Lucy Ellmann has produced one of the outstanding books of the century so far

Lucy Ellmann: ‘This isn’t just one of the outstanding books of 2019, it’s one of the outstanding books of the century, so far.’
Lucy Ellmann: ‘This isn’t just one of the outstanding books of 2019, it’s one of the outstanding books of the century, so far.’
Ducks, Newburyport
Ducks, Newburyport
Author: Lucy Ellmann
ISBN-13: 978-1910296967
Publisher: Galley Begar Press
Guideline Price: £14.99

Mathias Enard’s novel Zone consists of a single sentence lasting 512 pages, ending with a full stop. Mike McCormack’s Solar Bones has a single sentence lasting for 216 pages and ends unpunctuated, floating away on the Mayo breeze.

Now, in Ducks, Newburyport, Lucy Ellmann has written a continuous sentence (punctuated only by commas and ending with a full stop) which lasts for close to 1,000 pages, a total made difficult to calculate due to an auxiliary story which nuzzles into the main text every so often. This is written in a more conventional fashion, unlike every other part of the novel which works as a continuous flow of thoughts and associations; an approach that is not in any way gimmicky.

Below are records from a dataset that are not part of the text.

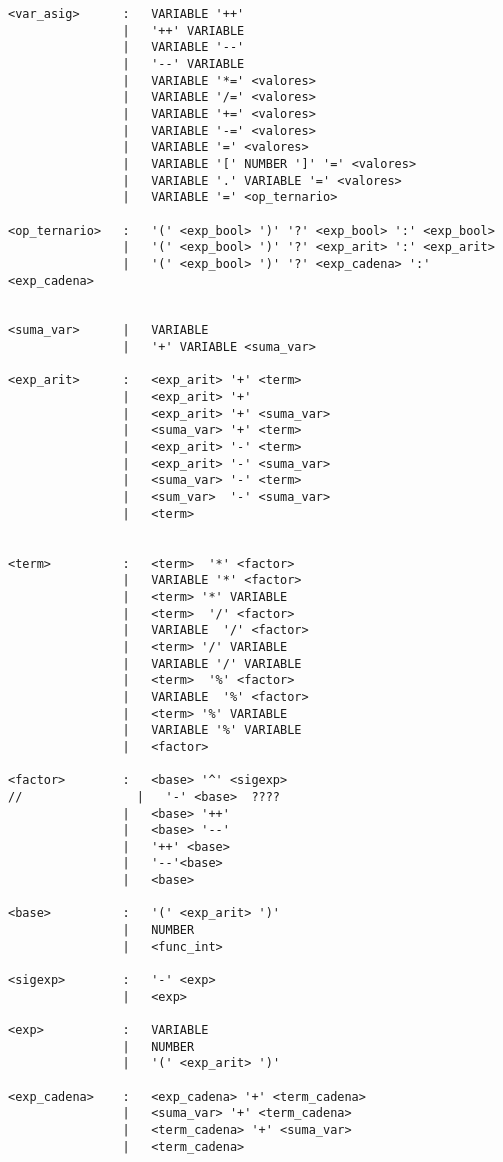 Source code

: \begin{verbatim}
<var_asig>      :   VARIABLE '++'
                |   '++' VARIABLE
                |   VARIABLE '--'
                |   '--' VARIABLE
                |   VARIABLE '*=' <valores>
                |   VARIABLE '/=' <valores>
                |   VARIABLE '+=' <valores>
                |   VARIABLE '-=' <valores>
                |   VARIABLE '=' <valores>
                |   VARIABLE '[' NUMBER ']' '=' <valores>
                |   VARIABLE '.' VARIABLE '=' <valores>
                |   VARIABLE '=' <op_ternario>

<op_ternario>   :   '(' <exp_bool> ')' '?' <exp_bool> ':' <exp_bool>
                |   '(' <exp_bool> ')' '?' <exp_arit> ':' <exp_arit>
                |   '(' <exp_bool> ')' '?' <exp_cadena> ':' <exp_cadena>


<suma_var>      |   VARIABLE
                |   '+' VARIABLE <suma_var>

<exp_arit>      :   <exp_arit> '+' <term>
                |   <exp_arit> '+' 
                |   <exp_arit> '+' <suma_var>
                |   <suma_var> '+' <term>
                |   <exp_arit> '-' <term>
                |   <exp_arit> '-' <suma_var>
                |   <suma_var> '-' <term>
                |   <sum_var>  '-' <suma_var>
                |   <term>


<term>          :   <term>  '*' <factor>
                |   VARIABLE '*' <factor>
                |   <term> '*' VARIABLE
                |   <term>  '/' <factor>
                |   VARIABLE  '/' <factor>
                |   <term> '/' VARIABLE
                |   VARIABLE '/' VARIABLE
                |   <term>  '%' <factor>
                |   VARIABLE  '%' <factor>
                |   <term> '%' VARIABLE
                |   VARIABLE '%' VARIABLE
                |   <factor>

<factor>        :   <base> '^' <sigexp>
//                |   '-' <base>  ????
                |   <base> '++'
                |   <base> '--'
                |   '++' <base>
                |   '--'<base>
                |   <base>

<base>          :   '(' <exp_arit> ')'
                |   NUMBER
                |   <func_int>

<sigexp>        :   '-' <exp>
                |   <exp>

<exp>           :   VARIABLE
                |   NUMBER
                |   '(' <exp_arit> ')'

<exp_cadena>    :   <exp_cadena> '+' <term_cadena>
                |   <suma_var> '+' <term_cadena>
                |   <term_cadena> '+' <suma_var>
                |   <term_cadena> 


\end{verbatim}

It is, instead, an extraordinary achievement of wit and imagination detailing the life and inner reasoning of a contemporary and conventional American woman who lives in Ohio with her husband and four children, the oldest of whom is from an earlier, much less successful marriage. Along with the details of her daily life – much of it spent making pies which she sells to local restaurants and cafes – she muses on films, music, animals and, eventually, just about every subject imaginable (there are, for example, several references to Ireland and a couple of mentions of lectures by Declan Kiberd).

In one of several disturbing sections of the novel, Ellman makes a telling comparison between Sand Creek and Sandy Hook

The manner in which the narrator’s thoughts are conveyed is the principal achievement of this astounding novel.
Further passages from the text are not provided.